What this task involves. Write out exactly the lines below starting at the one containing "- [ ] Use [this](https://github.com/oxson/dotbot-yay)" and ending at the one containing "不过，在实际操作中，可能还会". Omit every picture.

Dataset entries.
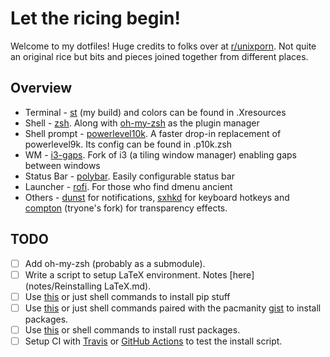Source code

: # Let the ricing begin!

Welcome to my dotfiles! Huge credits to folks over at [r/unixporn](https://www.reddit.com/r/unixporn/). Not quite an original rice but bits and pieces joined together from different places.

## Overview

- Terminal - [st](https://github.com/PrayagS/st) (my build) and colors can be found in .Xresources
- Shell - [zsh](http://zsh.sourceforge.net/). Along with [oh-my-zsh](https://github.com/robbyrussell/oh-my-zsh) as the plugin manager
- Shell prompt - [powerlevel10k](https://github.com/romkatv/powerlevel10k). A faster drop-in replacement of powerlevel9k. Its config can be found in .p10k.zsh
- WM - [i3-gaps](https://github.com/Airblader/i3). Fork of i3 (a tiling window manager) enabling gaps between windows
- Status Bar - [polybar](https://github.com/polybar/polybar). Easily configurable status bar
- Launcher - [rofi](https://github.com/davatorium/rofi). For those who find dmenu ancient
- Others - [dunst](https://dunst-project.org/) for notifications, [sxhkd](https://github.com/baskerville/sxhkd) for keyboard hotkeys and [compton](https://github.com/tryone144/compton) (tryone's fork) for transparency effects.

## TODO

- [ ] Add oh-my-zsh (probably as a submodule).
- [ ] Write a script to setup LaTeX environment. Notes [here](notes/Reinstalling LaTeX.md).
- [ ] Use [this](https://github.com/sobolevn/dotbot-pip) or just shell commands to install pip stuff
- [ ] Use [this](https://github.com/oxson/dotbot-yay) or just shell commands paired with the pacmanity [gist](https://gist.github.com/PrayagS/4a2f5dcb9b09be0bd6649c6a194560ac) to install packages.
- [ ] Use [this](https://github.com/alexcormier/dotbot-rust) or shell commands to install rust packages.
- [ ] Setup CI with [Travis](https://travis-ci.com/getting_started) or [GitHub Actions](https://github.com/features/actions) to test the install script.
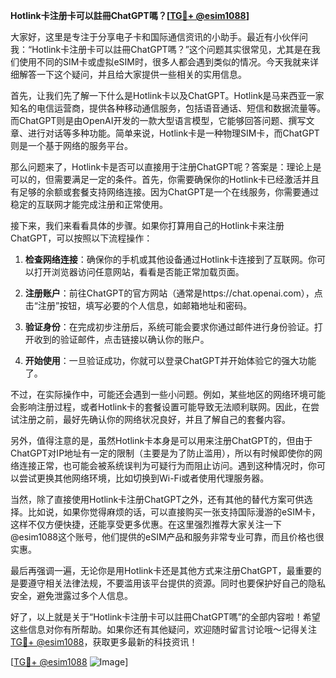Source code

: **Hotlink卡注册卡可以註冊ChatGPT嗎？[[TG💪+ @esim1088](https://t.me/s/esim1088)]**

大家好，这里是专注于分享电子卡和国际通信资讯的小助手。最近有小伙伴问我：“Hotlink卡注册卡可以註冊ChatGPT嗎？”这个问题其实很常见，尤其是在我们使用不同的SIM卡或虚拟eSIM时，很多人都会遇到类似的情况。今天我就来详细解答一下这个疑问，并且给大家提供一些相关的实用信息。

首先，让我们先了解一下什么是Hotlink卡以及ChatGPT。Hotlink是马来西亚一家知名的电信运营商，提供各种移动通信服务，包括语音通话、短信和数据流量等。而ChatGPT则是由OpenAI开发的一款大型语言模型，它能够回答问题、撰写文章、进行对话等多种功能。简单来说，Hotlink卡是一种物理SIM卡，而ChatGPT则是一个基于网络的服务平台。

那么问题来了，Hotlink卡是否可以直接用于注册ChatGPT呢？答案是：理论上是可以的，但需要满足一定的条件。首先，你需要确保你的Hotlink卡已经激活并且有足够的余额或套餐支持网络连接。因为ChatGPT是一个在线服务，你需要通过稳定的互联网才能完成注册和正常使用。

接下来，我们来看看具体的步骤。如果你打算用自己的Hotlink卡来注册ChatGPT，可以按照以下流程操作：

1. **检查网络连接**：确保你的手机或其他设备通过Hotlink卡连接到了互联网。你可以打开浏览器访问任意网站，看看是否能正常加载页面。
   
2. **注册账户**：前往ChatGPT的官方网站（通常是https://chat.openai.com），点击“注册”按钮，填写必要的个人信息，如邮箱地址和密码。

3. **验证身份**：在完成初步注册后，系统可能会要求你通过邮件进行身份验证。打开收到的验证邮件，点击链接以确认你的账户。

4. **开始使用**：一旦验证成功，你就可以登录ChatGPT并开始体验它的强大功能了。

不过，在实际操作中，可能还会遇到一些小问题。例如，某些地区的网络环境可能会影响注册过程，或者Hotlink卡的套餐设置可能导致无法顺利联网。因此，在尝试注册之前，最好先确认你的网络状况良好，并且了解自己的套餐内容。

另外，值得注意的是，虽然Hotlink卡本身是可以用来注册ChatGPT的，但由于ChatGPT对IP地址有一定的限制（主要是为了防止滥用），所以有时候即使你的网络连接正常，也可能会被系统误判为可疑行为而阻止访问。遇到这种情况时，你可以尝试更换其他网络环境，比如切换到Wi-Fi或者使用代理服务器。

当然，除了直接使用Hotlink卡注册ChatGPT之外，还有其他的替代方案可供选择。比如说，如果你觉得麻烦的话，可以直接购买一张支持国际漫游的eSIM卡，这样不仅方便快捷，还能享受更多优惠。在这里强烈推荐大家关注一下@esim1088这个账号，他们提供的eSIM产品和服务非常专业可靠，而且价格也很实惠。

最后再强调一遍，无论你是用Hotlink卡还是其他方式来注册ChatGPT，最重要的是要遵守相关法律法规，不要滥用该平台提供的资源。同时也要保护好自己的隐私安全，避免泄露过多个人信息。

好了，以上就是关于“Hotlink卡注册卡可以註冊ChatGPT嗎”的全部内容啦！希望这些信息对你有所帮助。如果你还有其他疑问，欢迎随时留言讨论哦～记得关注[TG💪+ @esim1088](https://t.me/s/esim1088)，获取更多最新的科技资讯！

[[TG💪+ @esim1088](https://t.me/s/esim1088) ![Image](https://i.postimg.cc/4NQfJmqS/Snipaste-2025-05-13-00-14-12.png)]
--
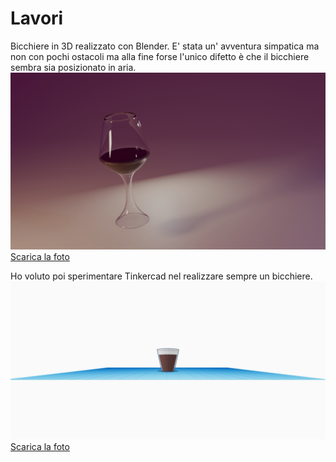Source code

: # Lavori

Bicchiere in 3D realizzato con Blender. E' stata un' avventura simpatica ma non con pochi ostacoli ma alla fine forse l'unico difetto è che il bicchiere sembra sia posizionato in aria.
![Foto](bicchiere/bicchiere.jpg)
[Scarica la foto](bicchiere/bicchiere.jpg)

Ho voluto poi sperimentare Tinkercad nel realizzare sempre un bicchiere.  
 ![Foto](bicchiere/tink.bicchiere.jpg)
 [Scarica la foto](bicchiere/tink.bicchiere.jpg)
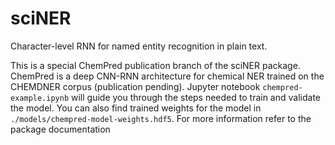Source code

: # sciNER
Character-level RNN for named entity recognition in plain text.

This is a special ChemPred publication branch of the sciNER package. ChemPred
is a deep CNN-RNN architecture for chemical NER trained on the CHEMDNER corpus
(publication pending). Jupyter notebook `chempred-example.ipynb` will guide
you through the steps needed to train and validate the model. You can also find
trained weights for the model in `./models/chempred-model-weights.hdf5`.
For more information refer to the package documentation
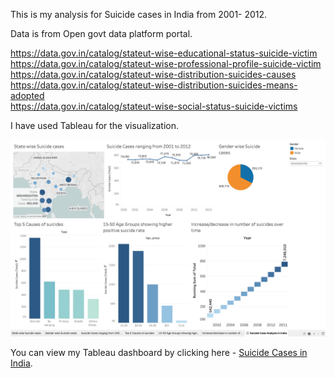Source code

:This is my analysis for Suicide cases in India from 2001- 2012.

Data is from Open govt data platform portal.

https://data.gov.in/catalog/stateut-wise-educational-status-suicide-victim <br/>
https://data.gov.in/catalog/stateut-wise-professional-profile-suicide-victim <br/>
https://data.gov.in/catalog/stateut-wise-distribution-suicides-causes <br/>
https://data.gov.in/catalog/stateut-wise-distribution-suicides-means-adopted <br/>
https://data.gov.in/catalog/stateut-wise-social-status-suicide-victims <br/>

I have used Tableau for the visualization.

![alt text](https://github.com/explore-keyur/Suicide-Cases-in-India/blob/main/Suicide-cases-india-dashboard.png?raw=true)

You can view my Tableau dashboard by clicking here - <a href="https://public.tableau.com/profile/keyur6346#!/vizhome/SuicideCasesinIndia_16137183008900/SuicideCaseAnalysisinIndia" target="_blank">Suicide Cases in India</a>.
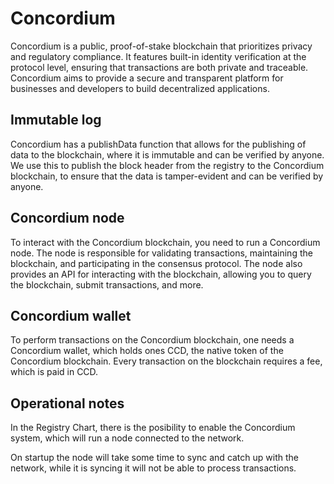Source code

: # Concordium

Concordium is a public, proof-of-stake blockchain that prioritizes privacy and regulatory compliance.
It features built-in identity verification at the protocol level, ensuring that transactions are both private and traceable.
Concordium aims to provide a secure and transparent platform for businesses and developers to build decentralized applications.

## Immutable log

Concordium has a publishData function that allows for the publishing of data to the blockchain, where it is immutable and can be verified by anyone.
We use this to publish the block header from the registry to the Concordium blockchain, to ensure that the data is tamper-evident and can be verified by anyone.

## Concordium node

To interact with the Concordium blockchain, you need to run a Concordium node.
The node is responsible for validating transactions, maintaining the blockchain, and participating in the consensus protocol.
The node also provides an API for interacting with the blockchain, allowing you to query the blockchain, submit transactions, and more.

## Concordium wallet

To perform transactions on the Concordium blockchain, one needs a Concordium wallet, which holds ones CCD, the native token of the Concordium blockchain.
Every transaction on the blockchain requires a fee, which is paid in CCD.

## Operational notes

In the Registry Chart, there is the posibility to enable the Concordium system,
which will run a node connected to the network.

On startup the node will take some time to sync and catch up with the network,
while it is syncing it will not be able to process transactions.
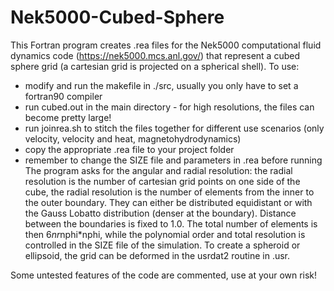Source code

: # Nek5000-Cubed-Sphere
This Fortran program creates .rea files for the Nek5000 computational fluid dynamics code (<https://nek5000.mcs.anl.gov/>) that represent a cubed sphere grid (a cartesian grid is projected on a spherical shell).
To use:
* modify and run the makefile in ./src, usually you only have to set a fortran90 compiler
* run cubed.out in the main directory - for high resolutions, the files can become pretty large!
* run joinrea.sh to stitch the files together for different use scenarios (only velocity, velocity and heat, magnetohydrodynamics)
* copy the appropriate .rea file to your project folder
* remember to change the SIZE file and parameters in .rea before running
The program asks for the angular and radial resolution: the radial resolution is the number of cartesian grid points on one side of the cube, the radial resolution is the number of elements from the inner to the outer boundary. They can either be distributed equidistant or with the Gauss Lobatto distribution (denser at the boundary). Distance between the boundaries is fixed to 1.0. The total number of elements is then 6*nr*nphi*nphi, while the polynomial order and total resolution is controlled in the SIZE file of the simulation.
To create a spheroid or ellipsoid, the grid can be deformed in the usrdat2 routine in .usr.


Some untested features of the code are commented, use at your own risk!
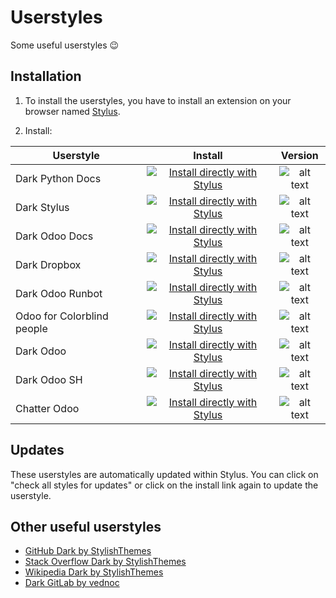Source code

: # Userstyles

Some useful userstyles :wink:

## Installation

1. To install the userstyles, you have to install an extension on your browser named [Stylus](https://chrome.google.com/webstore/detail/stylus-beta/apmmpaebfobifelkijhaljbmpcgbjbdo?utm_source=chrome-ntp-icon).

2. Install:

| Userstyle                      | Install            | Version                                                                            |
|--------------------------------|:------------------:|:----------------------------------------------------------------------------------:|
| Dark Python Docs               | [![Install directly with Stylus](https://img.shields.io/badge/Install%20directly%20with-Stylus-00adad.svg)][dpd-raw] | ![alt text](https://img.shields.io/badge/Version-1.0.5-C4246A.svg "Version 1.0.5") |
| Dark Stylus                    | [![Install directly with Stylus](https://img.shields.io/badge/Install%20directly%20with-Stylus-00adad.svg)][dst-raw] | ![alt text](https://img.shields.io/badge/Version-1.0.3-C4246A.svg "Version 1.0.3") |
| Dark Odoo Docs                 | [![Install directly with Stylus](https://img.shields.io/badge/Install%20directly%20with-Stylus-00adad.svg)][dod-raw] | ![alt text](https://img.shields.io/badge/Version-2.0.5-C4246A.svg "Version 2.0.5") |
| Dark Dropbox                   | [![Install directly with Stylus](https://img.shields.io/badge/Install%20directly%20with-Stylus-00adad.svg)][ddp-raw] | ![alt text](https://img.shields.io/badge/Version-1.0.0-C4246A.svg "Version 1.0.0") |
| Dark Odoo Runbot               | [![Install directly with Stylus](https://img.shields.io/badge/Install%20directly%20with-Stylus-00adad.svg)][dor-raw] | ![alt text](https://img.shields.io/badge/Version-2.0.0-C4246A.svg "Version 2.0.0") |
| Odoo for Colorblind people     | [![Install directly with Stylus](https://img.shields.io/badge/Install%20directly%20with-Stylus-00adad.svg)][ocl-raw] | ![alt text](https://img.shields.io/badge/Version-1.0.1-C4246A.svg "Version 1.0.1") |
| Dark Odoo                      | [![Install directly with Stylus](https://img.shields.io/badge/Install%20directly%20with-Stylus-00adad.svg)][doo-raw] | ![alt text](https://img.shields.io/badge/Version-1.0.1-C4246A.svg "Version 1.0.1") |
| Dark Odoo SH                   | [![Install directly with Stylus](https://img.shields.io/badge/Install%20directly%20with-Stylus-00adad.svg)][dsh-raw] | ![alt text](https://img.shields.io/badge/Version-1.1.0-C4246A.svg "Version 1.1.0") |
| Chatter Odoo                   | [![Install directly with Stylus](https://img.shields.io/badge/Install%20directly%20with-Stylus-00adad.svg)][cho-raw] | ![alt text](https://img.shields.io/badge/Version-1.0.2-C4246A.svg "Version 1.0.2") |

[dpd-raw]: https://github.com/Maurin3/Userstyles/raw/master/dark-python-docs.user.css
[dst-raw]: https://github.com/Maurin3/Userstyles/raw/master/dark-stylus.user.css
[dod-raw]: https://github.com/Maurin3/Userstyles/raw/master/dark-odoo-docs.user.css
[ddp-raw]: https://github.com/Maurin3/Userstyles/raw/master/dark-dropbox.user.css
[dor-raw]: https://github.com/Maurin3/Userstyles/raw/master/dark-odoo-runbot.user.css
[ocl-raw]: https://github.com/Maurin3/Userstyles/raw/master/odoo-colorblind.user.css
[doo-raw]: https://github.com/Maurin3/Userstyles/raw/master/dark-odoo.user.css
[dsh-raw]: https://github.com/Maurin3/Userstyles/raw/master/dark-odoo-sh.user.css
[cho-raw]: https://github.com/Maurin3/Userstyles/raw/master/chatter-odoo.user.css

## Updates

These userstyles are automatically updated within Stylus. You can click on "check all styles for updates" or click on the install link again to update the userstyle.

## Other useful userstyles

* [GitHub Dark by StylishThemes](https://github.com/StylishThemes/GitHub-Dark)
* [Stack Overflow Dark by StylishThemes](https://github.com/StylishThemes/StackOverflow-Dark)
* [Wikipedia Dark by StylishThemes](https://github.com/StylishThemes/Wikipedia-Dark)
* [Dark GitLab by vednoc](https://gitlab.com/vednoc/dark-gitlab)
...
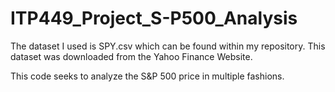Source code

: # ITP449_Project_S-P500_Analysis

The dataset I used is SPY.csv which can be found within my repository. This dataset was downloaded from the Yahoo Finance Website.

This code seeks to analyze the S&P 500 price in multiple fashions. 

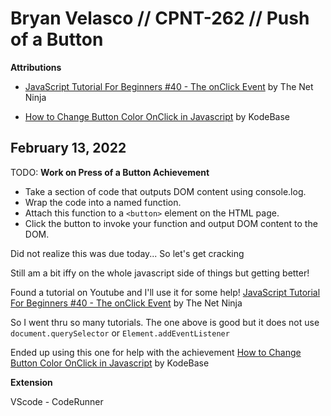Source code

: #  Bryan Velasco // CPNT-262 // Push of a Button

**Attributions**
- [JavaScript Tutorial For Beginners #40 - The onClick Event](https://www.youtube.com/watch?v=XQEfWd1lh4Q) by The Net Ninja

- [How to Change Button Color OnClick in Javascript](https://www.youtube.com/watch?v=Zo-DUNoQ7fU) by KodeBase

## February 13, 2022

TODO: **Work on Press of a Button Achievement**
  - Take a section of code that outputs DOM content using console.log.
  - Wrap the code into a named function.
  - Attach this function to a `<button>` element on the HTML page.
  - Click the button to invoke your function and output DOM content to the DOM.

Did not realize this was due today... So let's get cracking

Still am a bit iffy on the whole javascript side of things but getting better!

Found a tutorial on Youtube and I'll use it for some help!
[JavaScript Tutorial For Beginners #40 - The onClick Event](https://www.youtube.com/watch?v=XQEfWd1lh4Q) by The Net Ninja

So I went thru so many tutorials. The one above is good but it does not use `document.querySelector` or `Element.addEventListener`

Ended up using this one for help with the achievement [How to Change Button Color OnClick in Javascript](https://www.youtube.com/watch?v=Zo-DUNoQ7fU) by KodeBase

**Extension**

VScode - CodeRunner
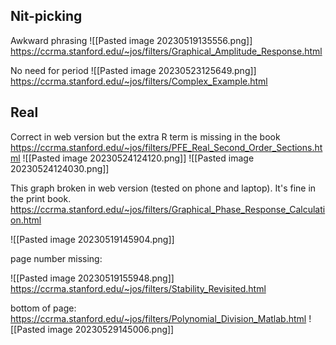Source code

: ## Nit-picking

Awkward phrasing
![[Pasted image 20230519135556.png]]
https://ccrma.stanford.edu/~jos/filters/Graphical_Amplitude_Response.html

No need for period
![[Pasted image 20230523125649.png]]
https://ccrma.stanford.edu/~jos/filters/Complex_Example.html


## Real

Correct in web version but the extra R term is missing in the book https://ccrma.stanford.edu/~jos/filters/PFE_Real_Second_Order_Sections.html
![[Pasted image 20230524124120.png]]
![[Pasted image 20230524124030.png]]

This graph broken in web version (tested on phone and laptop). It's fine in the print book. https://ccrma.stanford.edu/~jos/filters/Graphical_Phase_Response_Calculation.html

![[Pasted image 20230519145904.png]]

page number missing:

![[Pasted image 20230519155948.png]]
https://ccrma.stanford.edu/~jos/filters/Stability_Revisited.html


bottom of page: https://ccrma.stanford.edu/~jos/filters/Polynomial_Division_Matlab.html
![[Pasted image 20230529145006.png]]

Solution for this problem.
- [ ] Use [this](https://github.com/oxson/dotbot-yay) or just shell commands paired with the pacmanity [gist](https://gist.github.com/PrayagS/4a2f5dcb9b09be0bd6649c6a194560ac) to install packages.
- [ ] Use [this](https://github.com/alexcormier/dotbot-rust) or shell commands to install rust packages.
- [ ] Setup CI with [Travis](https://travis-ci.com/getting_started) or [GitHub Actions](https://github.com/features/actions) to test the install script.
Source code

: **Hotlink卡注册卡可以註冊ChatGPT嗎？[[TG💪+ @esim1088](https://t.me/s/esim1088)]**

大家好，这里是专注于分享电子卡和国际通信资讯的小助手。最近有小伙伴问我：“Hotlink卡注册卡可以註冊ChatGPT嗎？”这个问题其实很常见，尤其是在我们使用不同的SIM卡或虚拟eSIM时，很多人都会遇到类似的情况。今天我就来详细解答一下这个疑问，并且给大家提供一些相关的实用信息。

首先，让我们先了解一下什么是Hotlink卡以及ChatGPT。Hotlink是马来西亚一家知名的电信运营商，提供各种移动通信服务，包括语音通话、短信和数据流量等。而ChatGPT则是由OpenAI开发的一款大型语言模型，它能够回答问题、撰写文章、进行对话等多种功能。简单来说，Hotlink卡是一种物理SIM卡，而ChatGPT则是一个基于网络的服务平台。

那么问题来了，Hotlink卡是否可以直接用于注册ChatGPT呢？答案是：理论上是可以的，但需要满足一定的条件。首先，你需要确保你的Hotlink卡已经激活并且有足够的余额或套餐支持网络连接。因为ChatGPT是一个在线服务，你需要通过稳定的互联网才能完成注册和正常使用。

接下来，我们来看看具体的步骤。如果你打算用自己的Hotlink卡来注册ChatGPT，可以按照以下流程操作：

1. **检查网络连接**：确保你的手机或其他设备通过Hotlink卡连接到了互联网。你可以打开浏览器访问任意网站，看看是否能正常加载页面。
   
2. **注册账户**：前往ChatGPT的官方网站（通常是https://chat.openai.com），点击“注册”按钮，填写必要的个人信息，如邮箱地址和密码。

3. **验证身份**：在完成初步注册后，系统可能会要求你通过邮件进行身份验证。打开收到的验证邮件，点击链接以确认你的账户。

4. **开始使用**：一旦验证成功，你就可以登录ChatGPT并开始体验它的强大功能了。

不过，在实际操作中，可能还会遇到一些小问题。例如，某些地区的网络环境可能会影响注册过程，或者Hotlink卡的套餐设置可能导致无法顺利联网。因此，在尝试注册之前，最好先确认你的网络状况良好，并且了解自己的套餐内容。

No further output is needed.